= Beginning of Section =
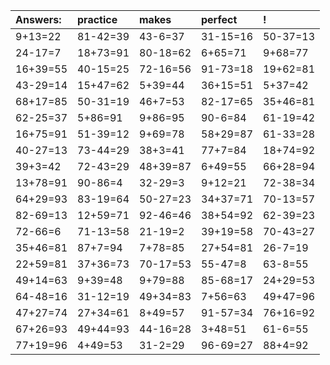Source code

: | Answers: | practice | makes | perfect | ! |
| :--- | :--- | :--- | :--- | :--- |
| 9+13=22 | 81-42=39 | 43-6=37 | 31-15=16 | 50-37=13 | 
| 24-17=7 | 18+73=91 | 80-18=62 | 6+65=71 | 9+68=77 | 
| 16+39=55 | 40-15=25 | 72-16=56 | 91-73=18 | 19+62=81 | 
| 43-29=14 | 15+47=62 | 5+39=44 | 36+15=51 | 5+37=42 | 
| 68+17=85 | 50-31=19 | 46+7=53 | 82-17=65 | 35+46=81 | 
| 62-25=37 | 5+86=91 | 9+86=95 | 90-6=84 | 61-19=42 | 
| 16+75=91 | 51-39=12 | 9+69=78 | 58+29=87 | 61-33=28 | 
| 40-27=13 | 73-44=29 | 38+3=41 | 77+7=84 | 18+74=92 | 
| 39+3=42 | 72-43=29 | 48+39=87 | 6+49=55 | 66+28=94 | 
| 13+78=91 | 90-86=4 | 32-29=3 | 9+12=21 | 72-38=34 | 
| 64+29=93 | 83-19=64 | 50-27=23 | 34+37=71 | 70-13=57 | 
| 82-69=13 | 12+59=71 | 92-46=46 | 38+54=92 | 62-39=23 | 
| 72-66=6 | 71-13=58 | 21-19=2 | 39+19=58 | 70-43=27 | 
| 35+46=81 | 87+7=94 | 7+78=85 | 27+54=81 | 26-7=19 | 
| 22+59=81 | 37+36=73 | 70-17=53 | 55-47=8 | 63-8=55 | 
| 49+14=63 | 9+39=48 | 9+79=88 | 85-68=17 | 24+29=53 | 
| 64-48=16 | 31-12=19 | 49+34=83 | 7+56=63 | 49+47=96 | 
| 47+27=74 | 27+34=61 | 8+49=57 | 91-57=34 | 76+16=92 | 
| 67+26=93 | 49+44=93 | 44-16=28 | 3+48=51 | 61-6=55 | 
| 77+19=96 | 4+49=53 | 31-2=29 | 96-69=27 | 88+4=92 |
= End of Section =
= Beginning of Section =
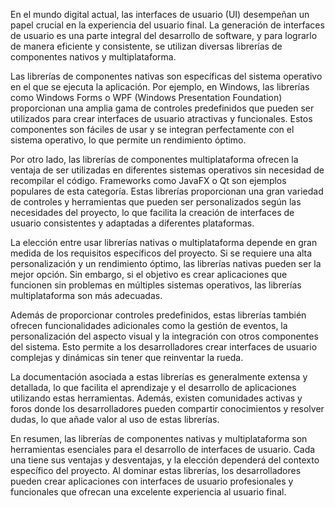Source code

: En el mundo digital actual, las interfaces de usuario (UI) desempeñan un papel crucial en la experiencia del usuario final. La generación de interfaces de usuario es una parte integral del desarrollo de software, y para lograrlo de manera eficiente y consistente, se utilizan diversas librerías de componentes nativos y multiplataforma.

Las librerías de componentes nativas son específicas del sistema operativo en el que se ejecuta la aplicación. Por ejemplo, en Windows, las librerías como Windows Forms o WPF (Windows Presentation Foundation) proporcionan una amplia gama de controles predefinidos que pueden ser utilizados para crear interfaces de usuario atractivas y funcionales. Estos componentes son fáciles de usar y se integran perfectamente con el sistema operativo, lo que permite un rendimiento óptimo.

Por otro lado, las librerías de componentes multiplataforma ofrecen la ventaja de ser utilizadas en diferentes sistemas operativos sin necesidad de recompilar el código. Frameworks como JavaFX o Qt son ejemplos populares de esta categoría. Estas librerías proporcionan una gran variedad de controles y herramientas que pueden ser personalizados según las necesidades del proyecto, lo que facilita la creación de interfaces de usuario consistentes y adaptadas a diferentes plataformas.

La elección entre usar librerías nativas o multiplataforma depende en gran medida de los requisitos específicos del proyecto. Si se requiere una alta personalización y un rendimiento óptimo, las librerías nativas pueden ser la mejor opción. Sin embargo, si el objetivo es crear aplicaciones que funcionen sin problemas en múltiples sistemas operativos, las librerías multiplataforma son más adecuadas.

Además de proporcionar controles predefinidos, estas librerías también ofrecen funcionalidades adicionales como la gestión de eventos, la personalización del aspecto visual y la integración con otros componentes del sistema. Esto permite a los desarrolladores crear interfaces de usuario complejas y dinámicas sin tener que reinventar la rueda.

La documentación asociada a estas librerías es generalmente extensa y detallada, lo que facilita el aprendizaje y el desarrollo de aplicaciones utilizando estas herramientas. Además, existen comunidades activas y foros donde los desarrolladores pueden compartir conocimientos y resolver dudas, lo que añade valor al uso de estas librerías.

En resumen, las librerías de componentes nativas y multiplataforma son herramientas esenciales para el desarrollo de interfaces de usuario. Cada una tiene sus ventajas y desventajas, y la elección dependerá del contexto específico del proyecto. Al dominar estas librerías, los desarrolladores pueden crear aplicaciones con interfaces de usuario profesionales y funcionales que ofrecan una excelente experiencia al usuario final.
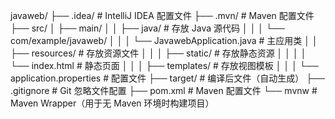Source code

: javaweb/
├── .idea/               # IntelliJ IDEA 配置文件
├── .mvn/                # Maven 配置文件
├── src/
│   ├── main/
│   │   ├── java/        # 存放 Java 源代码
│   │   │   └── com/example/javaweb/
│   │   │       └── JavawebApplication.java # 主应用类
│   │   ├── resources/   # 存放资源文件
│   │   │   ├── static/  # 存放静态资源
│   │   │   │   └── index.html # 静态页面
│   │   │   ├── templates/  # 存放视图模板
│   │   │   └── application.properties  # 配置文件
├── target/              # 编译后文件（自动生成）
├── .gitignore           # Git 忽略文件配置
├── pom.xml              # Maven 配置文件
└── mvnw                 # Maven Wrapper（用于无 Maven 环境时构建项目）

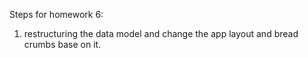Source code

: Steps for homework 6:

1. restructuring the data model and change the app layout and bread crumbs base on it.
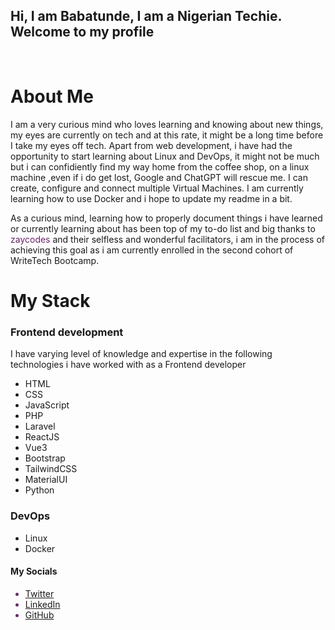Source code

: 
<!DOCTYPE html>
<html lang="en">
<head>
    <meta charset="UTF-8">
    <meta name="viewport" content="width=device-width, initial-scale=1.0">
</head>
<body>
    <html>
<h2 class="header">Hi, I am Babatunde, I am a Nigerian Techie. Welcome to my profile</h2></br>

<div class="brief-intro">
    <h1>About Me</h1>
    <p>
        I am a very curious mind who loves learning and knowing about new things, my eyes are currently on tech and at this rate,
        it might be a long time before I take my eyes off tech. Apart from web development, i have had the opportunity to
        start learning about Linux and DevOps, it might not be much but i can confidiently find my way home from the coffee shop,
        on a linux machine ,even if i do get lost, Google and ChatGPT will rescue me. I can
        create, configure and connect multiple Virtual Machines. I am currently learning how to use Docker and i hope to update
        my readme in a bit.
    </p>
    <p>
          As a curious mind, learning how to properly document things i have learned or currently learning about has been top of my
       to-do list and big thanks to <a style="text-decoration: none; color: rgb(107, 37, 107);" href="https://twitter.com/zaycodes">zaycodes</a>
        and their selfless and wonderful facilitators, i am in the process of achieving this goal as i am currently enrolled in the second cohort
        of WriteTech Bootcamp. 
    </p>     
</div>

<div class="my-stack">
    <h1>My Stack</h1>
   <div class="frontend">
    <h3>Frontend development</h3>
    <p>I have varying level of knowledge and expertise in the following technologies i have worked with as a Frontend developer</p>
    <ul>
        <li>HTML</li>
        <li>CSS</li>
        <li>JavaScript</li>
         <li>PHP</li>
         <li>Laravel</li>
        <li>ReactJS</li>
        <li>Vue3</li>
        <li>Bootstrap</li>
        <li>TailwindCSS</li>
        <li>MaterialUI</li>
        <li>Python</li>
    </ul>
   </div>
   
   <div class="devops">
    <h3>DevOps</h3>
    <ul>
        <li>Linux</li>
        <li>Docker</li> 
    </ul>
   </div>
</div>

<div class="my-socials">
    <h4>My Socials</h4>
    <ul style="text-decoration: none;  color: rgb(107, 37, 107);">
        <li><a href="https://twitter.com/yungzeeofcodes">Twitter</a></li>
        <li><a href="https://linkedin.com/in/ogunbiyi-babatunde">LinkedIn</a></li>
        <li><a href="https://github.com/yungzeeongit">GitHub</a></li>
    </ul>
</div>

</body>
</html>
= End of Section =
## What is being asked
Word for word, retype the lines in the entries above that run from the one with "IntelliJ IDEA 配置文件" through the one with "it might be". Both ends count; pictures do not.

## Answer to this problem
├── .idea/               # IntelliJ IDEA 配置文件
├── .mvn/                # Maven 配置文件
├── src/
│   ├── main/
│   │   ├── java/        # 存放 Java 源代码
│   │   │   └── com/example/javaweb/
│   │   │       └── JavawebApplication.java # 主应用类
│   │   ├── resources/   # 存放资源文件
│   │   │   ├── static/  # 存放静态资源
│   │   │   │   └── index.html # 静态页面
│   │   │   ├── templates/  # 存放视图模板
│   │   │   └── application.properties  # 配置文件
├── target/              # 编译后文件（自动生成）
├── .gitignore           # Git 忽略文件配置
├── pom.xml              # Maven 配置文件
└── mvnw                 # Maven Wrapper（用于无 Maven 环境时构建项目）

Source code

: Steps for homework 6:

1. restructuring the data model and change the app layout and bread crumbs base on it.
Source code

: 
<!DOCTYPE html>
<html lang="en">
<head>
    <meta charset="UTF-8">
    <meta name="viewport" content="width=device-width, initial-scale=1.0">
</head>
<body>
    <html>
<h2 class="header">Hi, I am Babatunde, I am a Nigerian Techie. Welcome to my profile</h2></br>

<div class="brief-intro">
    <h1>About Me</h1>
    <p>
        I am a very curious mind who loves learning and knowing about new things, my eyes are currently on tech and at this rate,
        it might be a long time before I take my eyes off tech. Apart from web development, i have had the opportunity to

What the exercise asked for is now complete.